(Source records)
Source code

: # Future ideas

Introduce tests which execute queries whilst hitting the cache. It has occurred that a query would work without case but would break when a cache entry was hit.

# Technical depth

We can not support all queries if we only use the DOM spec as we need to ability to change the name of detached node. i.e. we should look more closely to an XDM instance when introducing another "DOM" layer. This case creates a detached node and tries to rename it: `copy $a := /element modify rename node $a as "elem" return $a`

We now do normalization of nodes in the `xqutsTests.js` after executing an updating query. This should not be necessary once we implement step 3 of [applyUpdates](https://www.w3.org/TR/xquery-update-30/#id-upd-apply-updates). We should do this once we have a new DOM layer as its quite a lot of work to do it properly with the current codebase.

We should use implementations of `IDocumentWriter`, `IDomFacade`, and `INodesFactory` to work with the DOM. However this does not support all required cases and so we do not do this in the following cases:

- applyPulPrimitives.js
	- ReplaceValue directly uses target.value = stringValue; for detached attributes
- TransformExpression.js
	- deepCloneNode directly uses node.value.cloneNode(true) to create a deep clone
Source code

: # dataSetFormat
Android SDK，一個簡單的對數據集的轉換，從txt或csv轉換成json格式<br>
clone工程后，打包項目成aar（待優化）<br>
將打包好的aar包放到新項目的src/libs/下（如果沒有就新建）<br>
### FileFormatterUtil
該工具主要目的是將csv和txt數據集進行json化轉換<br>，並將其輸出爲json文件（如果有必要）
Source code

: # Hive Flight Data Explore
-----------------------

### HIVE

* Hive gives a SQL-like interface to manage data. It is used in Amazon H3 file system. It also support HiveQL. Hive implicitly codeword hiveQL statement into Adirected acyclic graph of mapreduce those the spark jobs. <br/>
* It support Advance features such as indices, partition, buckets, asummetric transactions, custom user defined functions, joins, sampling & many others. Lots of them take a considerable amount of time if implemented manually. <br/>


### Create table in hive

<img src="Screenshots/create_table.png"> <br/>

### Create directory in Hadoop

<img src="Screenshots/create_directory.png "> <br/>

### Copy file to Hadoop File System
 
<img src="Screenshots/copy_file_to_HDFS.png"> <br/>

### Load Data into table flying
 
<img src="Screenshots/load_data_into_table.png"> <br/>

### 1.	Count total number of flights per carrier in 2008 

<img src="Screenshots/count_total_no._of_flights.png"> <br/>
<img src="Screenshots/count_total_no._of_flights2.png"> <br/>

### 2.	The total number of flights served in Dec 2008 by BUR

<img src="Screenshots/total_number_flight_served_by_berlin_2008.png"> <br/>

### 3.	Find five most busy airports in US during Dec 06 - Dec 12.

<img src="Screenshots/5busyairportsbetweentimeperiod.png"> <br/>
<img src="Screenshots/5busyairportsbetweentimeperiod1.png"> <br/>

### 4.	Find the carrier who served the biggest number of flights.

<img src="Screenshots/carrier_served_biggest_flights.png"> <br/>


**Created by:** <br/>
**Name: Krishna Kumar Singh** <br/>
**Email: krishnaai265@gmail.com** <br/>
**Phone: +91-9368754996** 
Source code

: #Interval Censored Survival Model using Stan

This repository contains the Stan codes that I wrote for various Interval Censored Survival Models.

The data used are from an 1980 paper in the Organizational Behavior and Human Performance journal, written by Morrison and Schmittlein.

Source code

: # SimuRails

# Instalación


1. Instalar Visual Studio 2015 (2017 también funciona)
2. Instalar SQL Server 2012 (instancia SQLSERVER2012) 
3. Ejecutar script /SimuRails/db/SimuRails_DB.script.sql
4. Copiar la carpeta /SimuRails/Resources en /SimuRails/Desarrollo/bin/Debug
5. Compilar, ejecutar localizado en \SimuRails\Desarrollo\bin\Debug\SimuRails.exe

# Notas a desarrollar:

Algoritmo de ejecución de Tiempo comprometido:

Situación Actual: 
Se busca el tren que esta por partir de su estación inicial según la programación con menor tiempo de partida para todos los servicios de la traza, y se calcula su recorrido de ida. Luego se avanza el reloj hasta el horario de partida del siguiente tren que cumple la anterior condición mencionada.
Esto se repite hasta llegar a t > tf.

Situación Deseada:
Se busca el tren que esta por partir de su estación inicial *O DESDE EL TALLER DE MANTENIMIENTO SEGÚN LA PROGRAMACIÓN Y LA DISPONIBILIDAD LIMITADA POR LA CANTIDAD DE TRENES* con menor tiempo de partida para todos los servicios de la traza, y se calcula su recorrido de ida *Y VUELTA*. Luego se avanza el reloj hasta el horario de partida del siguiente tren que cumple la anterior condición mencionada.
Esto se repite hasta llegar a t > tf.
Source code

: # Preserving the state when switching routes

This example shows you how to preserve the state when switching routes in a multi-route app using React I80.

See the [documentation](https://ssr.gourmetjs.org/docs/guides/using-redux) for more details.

:: DIRECTIONS ::
Return the number of lines in the data above that include the word "query", and nothing else.

:: ANSWER AREA ::
2